25.2.05

Le Livre -3-

Cela ne manque pas de sel, se dit-elle dans un accès d’autodérision.

La conférence à laquelle elle assiste avait un objet très sérieux, initialement, mais, la fatigue ou l’excitation aidant, les participants ont digressé et débattent maintenant sur le diarisme.

Son esprit part.

Revient aux pages qu’elle a lues, celles qu’elle n’a pas lues.

Ce soir, elle dormira à l’hôtel comme quelques autres conférenciers qu’elle a repérés dans le hall à midi.

Elle savoure toujours ces instants privilégiés à l’avance, ces quelques séminaires et congrès auxquels elle assiste. Loin de son quotidien, loin de lui, aussi. La nuit d’hôtel est une bénédiction. Pour impersonnelles que soient toutes ces chambres formatées, elles l’autorisent à faire le vide. Elle lit parfois, écrit souvent, quelques phrases, quelques vers, sur un cahier de fortune. Des feuilles qu’elle égare, qu’elle déchire. Certaines qu’elle colle dans son cahier.

Ce soir, elle a évité le repas en commun, sous le prétexte d’un travail à finir, qu’elle a exécuté en 5 minutes.

Le carnet est là. Elle cherchera la librairie demain, avant de reprendre le train. Ce soir, elle lira tout, de bout en bout. Comme un hommage un peu désespéré au hasard, à cet homme qui a écrit ces lignes.

La sonnerie du téléphone interrompt son petit rite du soir. Les mots qui sortent de sa bouche sont hachés. Il n’écoute pas.
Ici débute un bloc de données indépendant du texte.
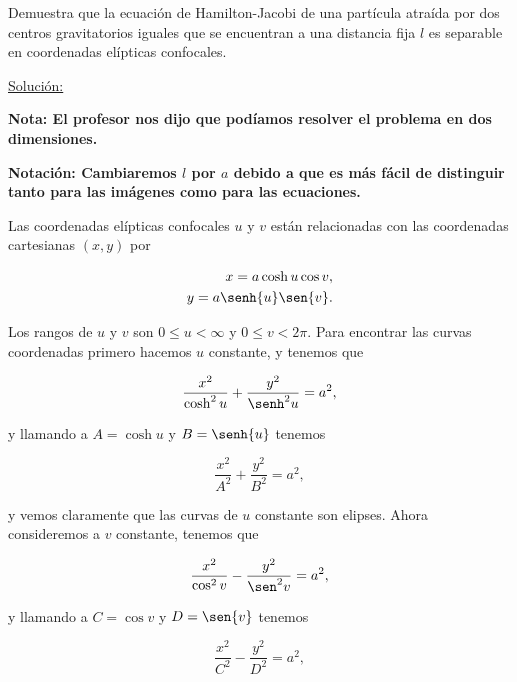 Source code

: \documentclass[a4paper,10pt]{article}
\numberwithin{equation}{section}
\begin{document}
Demuestra que la ecuación de Hamilton-Jacobi de una partícula atraída por dos centros
gravitatorios iguales que se encuentran a una distancia fija $l$ es separable en coordenadas 
elípticas confocales. 

\vspace{.3cm}

\underline{Solución:} \vspace{.3cm}

\textbf{Nota: El profesor nos dijo que podíamos resolver el problema en dos dimensiones.}

\vspace{.3cm}

\textbf{Notación: Cambiaremos $l$ por $a$ debido a que es más fácil de distinguir tanto 
para las imágenes como para las ecuaciones.}

\vspace{.3cm}

Las coordenadas elípticas confocales $u$ y $v$ están relacionadas con las coordenadas 
cartesianas $(x,y)$ por 

\begin{align}
 x = a\cosh{u}\cos{v}, \\
 y = a\senh{u}\sen{v}.
\end{align}

Los rangos de $u$ y $v$ son $0 \leq u < \infty$ y $0 \leq v < 2\pi$. Para encontrar
las curvas coordenadas primero hacemos $u$ constante, y tenemos que 

\begin{equation}
 \frac{x^2}{\cosh^2{u}} + \frac{y^2}{\senh^2{u}} = a^2,
 \label{eq:uelipse}
\end{equation}

y llamando a $A = \cosh{u}$ y $B = \senh{u}$ tenemos 

\begin{equation}
 \frac{x^2}{A^2} + \frac{y^2}{B^2} = a^2,
\end{equation}

y vemos claramente que las curvas de $u$ constante son elipses. Ahora consideremos 
a $v$ constante, tenemos que 

\begin{equation}
 \frac{x^2}{\cos^2{v}} - \frac{y^2}{\sen^2{v}} = a^2,
 \label{eq:vhiperbola}
\end{equation}

y llamando a $C = \cos{v}$ y $D = \sen{v}$ tenemos 

\begin{equation}
 \frac{x^2}{C^2} - \frac{y^2}{D^2} = a^2,
\end{equation}
\end{document}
Juste une réponse, celle qu’il attend, comme à chaque fois qu’elle doit céder quelques instants précieux.

Subitement, elle se dit : A quoi bon ? à quoi sert de persévérer ? Qu’y a-t-il là qui le mérite ?
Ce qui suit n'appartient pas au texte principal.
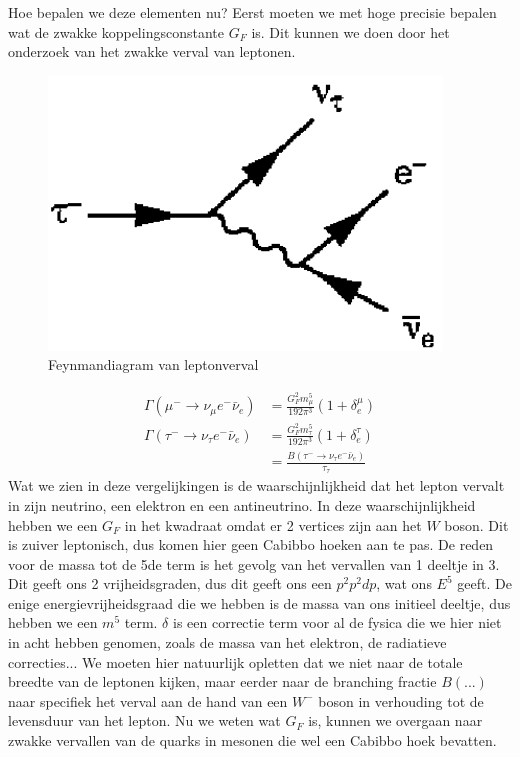 \documentclass[../main.tex]{subfiles}
\begin{document}
Hoe bepalen we deze elementen nu? Eerst moeten we met hoge precisie bepalen wat de zwakke koppelingsconstante $G_F$ is. Dit kunnen we doen door het onderzoek van het zwakke verval van leptonen.

\begin{figure}[h]
    \centering
    \includegraphics[width=0.5\linewidth]{meson_mixing_and_oscillations/zwak_lep_verval.png}
    \caption{Feynmandiagram van leptonverval}%
    \label{fig:meson_mixing_and_oscillations/zwak_lep_verval}
\end{figure}

\begin{equation}
    \begin{aligned}
        \label{eq:lep_verval_zwak}
        \Gamma\left(\mu^{-} \rightarrow \nu_{\mu} e^{-} \bar{\nu}_{e}\right) &=\frac{G_{F}^{2} m_{\mu}^{5}}{192 \pi^{3}}\left(1+\delta_{e}^{\mu}\right) \\
        \Gamma\left(\tau^{-} \rightarrow \nu_{\tau} e^{-} \bar{\nu}_{e}\right) &=\frac{G_{F}^{2} m_{\tau}^{5}}{192 \pi^{3}}\left(1+\delta_{e}^{\tau}\right) \\
                                                                               &=\frac{B\left(\tau^{-} \rightarrow \nu_{\tau} e^{-} \bar{\nu}_{e}\right)}{\tau_{\tau}}
    \end{aligned}
\end{equation}
Wat we zien in deze vergelijkingen is de waarschijnlijkheid dat het lepton vervalt in zijn neutrino, een elektron en een antineutrino. In deze waarschijnlijkheid hebben we een $G_F$ in het kwadraat omdat er 2 vertices zijn aan het $W$ boson. Dit is zuiver leptonisch, dus komen hier geen Cabibbo hoeken aan te pas. De reden voor de massa tot de 5de term is het gevolg van het vervallen van 1 deeltje in 3. Dit geeft ons 2 vrijheidsgraden, dus dit geeft ons een $p^2p^2dp$, wat ons $E^5$ geeft. De enige energievrijheidsgraad die we hebben is de massa van ons initieel deeltje, dus hebben we een $m^5$ term. $\delta$ is een correctie term voor al de fysica die we hier niet in acht hebben genomen, zoals de massa van het elektron, de radiatieve correcties... We moeten hier natuurlijk opletten dat we niet naar de totale breedte van de leptonen kijken, maar eerder naar de branching fractie $B(...)$ naar specifiek het verval aan de hand van een $W^-$ boson in verhouding tot de levensduur van het lepton. Nu we weten wat $G_F$ is, kunnen we overgaan naar zwakke vervallen van de quarks in mesonen die wel een Cabibbo hoek bevatten.
\end{document}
C’est dans cet état comateux qu’elle écarte les couvertures, ajuste les lumières, installe les oreillers, s’assied dans le lit, replie les couvertures sur elle.
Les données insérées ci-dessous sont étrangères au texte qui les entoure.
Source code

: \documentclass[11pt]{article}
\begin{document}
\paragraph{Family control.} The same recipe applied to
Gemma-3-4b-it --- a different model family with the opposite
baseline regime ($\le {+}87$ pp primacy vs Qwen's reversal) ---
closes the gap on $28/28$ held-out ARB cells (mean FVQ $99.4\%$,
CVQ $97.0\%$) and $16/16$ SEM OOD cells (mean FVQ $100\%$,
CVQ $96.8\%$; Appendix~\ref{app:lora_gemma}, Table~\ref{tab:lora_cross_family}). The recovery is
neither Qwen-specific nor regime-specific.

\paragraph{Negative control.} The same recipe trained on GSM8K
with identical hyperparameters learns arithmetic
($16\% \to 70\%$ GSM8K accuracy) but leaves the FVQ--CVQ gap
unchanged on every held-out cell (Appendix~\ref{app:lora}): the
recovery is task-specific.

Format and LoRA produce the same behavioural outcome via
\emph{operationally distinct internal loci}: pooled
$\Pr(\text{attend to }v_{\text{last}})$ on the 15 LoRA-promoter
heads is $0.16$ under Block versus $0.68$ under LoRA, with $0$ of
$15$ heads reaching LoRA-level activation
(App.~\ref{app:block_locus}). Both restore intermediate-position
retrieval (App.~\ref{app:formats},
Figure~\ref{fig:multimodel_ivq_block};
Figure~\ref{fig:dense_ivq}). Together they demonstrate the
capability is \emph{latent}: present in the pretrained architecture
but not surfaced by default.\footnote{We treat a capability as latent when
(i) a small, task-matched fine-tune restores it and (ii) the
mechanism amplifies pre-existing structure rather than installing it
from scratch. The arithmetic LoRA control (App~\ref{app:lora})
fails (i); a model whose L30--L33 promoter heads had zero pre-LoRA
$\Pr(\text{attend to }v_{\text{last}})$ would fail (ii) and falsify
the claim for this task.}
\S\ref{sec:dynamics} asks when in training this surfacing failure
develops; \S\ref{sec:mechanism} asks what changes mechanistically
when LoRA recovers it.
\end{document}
Elle prend le cahier dans ses mains, caresse la couverture. Un geste sensuel qui lui rappelle qu’elle a un corps. Une peau.

Elle respire un grand coup. Et plonge dans cet univers si étonnamment proche, trop proche.

Il l’éviscère. A chaque nouvelle page.

Elle s’arrête un instant. Elle constate qu’elle est en nage.

Mais elle est toujours dans ce monde. Elle n’y a pas pénétré, c’est lui qui a pénétré en elle, s’est mêlé au sien, a entremêlé ses sonorités, ses images, ses parfums aux trésors qu’elle garde. A déposé en elle d’autres horizons, avec le même regard ébloui, mélancolique, audacieux, malicieux, gorgé d’amour et gorgé d’une détresse telle, telle qu’elle a plus mal encore, comme si c’était elle.

La sensualité, la tendresse, l'ironie et la fureur composent ce savant mélange qu’elle connaît.

Elle baisse à nouveau les yeux sur l’ouvrage. Elle en est à la page du Cri. La relit, encore et encore.

Il est si juste, parfaitement juste dans ce qu’il écrit, ou est-ce dans l’écho qu’il trouve en elle, comme si le stylo était dans ses propres mains et qu’elle venait d’achever la phrase. Elle suffoque encore.

Il est deux heures du matin. Le sommeil l’a fuie.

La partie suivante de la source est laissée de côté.